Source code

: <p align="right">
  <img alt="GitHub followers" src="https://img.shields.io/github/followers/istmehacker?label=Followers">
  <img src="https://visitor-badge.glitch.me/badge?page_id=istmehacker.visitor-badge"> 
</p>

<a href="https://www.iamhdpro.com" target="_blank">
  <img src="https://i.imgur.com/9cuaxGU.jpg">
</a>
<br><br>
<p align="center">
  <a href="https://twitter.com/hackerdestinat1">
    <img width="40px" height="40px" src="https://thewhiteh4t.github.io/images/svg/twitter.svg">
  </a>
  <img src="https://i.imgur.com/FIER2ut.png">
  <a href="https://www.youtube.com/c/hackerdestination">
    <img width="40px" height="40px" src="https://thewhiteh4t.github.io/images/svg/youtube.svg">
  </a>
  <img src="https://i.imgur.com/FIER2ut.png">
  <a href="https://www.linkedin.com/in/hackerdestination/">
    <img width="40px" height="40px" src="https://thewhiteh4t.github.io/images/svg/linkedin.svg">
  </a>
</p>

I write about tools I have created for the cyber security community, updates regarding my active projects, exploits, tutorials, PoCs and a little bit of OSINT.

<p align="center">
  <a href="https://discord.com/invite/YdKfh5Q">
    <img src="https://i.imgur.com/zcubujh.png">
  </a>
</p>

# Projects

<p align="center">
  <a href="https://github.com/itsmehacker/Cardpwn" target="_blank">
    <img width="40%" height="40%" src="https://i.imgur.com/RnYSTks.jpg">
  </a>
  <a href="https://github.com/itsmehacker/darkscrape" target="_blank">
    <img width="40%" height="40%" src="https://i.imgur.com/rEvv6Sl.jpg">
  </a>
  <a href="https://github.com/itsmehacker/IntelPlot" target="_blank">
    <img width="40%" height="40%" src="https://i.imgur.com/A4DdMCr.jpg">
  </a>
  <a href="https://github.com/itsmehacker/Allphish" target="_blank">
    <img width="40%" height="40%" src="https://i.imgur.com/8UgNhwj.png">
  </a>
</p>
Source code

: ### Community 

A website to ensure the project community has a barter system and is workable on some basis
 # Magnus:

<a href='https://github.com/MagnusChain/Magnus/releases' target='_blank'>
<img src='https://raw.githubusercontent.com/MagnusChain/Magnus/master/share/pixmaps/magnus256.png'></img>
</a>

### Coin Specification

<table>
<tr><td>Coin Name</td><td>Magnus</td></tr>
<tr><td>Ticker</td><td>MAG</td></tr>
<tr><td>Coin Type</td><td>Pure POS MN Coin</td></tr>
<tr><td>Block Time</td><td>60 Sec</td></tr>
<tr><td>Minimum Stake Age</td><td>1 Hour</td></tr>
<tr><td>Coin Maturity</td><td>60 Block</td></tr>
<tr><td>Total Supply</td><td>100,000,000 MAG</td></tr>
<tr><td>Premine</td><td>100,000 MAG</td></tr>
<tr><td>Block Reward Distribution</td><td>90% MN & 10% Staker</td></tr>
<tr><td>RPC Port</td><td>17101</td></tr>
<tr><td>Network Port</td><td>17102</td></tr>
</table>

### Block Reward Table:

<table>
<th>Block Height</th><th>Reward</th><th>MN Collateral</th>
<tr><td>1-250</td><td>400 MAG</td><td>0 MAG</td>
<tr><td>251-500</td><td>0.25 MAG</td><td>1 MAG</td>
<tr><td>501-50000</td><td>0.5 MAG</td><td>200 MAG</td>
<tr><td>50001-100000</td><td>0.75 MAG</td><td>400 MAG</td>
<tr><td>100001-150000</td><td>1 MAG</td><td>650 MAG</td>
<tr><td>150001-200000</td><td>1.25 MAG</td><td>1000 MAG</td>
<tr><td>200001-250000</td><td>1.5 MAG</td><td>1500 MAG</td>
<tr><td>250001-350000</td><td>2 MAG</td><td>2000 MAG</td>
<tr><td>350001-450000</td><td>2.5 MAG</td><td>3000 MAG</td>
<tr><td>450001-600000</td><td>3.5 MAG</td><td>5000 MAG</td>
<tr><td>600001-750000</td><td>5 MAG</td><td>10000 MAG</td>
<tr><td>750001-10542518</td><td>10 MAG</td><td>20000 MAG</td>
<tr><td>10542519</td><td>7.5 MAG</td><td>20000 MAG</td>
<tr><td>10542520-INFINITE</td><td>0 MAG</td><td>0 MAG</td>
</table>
* * * * * * * * *
**TASK:**
Which of the lines above contain "Block"? Return them all.

**RESPONSE TO THE TASK:**
<tr><td>Block Time</td><td>60 Sec</td></tr>
<tr><td>Coin Maturity</td><td>60 Block</td></tr>
<tr><td>Block Reward Distribution</td><td>90% MN & 10% Staker</td></tr>
### Block Reward Table:
<th>Block Height</th><th>Reward</th><th>MN Collateral</th>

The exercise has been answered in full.